Your goal :: Repeat the lines from the line with "You need to add" to the line with "If you don't have one, you must go to http://slashdot.org" in the listing below, keeping both end lines and adding nothing.

========

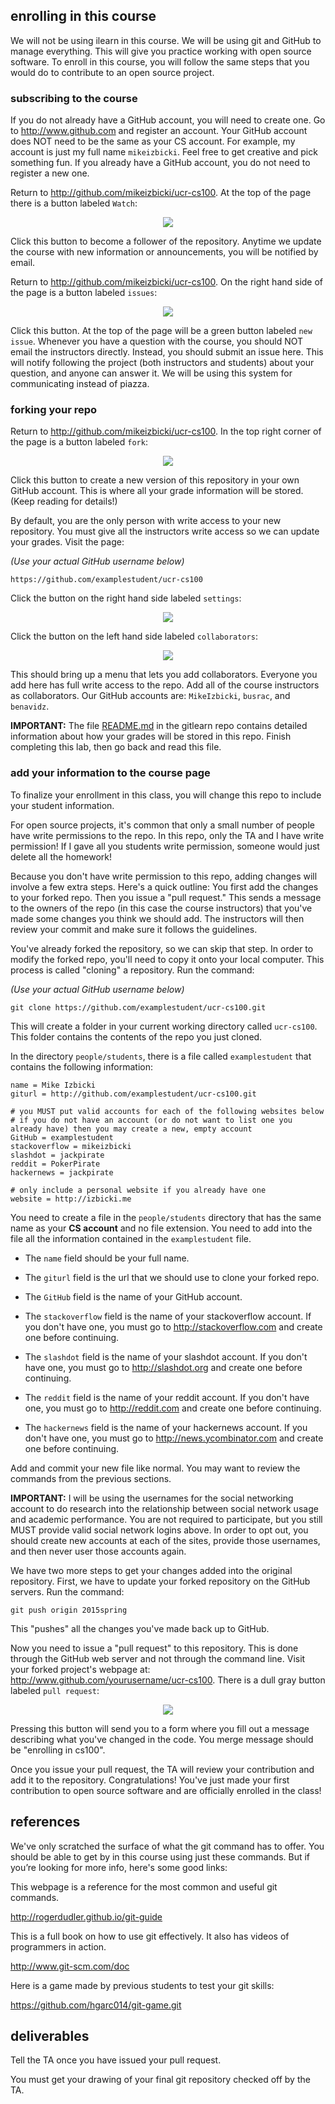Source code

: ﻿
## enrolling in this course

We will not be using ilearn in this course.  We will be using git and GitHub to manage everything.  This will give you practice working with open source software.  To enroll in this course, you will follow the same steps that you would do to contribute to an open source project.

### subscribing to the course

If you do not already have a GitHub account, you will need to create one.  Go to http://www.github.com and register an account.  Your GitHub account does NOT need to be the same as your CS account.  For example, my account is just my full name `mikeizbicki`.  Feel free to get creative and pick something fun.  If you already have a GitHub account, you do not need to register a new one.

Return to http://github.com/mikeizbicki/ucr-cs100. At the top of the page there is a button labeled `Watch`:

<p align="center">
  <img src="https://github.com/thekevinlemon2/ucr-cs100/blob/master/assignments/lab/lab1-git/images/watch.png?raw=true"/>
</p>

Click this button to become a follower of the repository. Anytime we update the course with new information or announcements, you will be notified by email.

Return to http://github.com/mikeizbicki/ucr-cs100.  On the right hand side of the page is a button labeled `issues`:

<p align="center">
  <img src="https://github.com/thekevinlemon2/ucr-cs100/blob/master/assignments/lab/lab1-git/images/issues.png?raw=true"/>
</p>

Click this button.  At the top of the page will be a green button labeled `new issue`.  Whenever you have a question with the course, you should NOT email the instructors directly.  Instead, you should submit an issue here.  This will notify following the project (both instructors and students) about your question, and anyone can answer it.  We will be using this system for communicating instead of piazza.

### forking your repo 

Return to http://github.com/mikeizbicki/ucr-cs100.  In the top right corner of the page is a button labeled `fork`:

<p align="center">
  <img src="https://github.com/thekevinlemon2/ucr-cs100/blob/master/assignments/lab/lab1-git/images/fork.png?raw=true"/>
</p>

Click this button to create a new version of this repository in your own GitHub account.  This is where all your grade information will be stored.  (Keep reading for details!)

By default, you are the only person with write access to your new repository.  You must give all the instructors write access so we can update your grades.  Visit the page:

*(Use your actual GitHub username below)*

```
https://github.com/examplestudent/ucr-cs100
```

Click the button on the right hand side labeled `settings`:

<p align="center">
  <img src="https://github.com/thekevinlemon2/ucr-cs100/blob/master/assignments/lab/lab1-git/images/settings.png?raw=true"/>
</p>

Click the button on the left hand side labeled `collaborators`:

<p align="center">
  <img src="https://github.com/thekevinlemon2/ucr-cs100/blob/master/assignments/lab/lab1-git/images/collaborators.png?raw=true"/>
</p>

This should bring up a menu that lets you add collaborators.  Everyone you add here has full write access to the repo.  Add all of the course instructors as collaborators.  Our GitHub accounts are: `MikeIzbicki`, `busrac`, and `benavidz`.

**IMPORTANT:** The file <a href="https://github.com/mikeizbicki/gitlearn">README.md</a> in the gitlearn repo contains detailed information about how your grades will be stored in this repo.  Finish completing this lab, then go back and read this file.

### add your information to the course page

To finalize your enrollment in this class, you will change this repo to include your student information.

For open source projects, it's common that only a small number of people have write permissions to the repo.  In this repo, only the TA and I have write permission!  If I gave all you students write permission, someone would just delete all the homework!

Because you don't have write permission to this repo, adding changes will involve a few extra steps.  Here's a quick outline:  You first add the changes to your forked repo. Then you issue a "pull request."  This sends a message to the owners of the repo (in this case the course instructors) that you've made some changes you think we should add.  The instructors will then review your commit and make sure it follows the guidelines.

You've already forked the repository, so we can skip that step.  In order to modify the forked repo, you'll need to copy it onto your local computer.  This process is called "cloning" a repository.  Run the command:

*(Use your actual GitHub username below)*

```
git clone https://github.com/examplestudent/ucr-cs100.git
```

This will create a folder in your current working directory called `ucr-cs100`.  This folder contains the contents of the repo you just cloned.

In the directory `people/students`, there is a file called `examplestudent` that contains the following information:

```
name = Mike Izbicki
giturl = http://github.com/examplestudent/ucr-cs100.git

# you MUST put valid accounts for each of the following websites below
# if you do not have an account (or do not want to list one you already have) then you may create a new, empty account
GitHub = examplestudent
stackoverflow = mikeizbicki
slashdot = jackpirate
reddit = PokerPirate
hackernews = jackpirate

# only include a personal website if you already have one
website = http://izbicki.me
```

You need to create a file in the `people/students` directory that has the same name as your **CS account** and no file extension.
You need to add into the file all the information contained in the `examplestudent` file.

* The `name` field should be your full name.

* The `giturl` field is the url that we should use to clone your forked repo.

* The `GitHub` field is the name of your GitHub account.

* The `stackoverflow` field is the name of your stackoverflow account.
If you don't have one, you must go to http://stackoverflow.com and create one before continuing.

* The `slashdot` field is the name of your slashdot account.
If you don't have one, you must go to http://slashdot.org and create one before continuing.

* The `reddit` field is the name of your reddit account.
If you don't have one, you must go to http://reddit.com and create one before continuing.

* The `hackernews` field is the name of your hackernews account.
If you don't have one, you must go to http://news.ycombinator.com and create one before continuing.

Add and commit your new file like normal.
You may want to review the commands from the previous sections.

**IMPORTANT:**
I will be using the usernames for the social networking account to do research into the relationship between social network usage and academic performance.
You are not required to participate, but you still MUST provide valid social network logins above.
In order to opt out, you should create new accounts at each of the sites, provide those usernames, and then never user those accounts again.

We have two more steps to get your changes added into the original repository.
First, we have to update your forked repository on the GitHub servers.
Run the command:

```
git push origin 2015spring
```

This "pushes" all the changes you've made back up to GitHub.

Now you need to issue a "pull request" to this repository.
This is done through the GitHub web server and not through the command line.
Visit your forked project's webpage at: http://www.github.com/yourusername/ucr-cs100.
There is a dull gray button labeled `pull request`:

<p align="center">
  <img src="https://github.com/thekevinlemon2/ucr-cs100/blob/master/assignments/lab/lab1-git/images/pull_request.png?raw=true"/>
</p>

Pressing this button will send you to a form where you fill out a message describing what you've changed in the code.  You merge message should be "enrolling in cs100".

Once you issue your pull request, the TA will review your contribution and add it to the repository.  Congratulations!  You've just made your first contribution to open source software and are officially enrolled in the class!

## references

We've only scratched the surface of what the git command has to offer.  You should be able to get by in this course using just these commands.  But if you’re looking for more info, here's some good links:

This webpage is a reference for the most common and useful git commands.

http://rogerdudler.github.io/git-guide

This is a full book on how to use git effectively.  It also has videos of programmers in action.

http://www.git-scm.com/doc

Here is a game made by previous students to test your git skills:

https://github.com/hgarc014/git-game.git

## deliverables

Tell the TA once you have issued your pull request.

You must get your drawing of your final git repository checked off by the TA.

========

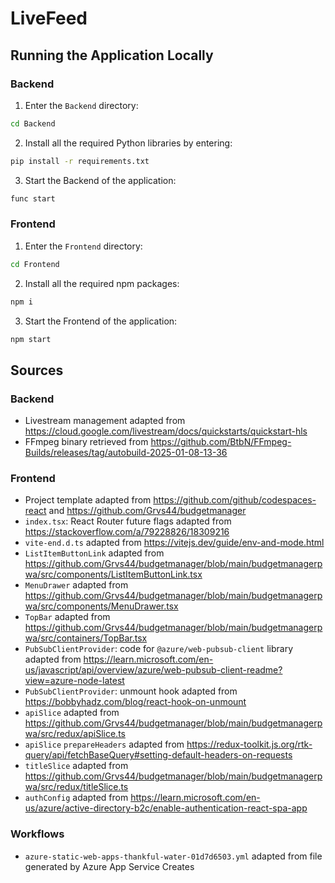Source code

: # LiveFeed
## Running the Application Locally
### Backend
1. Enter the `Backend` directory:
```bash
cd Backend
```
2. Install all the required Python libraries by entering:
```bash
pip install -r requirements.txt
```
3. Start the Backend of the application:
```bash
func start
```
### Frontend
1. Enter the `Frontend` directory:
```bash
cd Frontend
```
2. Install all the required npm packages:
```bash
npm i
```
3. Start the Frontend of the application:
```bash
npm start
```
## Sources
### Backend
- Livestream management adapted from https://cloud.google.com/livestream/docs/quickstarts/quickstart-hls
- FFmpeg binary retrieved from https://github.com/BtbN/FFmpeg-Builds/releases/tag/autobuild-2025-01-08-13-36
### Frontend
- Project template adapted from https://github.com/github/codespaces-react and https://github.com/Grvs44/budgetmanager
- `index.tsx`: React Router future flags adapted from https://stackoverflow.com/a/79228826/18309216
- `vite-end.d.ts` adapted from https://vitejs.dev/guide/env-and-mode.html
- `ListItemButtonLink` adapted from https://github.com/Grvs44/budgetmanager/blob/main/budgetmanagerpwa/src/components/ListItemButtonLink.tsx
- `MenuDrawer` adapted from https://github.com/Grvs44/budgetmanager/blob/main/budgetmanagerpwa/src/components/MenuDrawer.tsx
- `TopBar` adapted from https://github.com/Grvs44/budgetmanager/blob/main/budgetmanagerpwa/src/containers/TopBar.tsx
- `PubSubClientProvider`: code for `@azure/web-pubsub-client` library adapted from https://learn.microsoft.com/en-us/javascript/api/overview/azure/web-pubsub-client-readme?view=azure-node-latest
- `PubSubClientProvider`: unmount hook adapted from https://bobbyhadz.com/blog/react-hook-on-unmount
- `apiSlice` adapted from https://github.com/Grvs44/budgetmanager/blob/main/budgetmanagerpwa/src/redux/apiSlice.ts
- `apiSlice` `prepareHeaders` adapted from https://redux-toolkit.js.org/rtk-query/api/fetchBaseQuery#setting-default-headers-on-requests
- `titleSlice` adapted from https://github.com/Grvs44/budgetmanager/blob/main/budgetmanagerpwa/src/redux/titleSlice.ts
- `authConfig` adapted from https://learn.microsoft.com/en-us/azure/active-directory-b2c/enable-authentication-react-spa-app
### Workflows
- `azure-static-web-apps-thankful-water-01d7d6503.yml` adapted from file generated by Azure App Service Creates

========

Result for this exercise ::
You need to add into the file all the information contained in the `examplestudent` file.

* The `name` field should be your full name.

* The `giturl` field is the url that we should use to clone your forked repo.

* The `GitHub` field is the name of your GitHub account.

* The `stackoverflow` field is the name of your stackoverflow account.
If you don't have one, you must go to http://stackoverflow.com and create one before continuing.

* The `slashdot` field is the name of your slashdot account.
If you don't have one, you must go to http://slashdot.org and create one before continuing.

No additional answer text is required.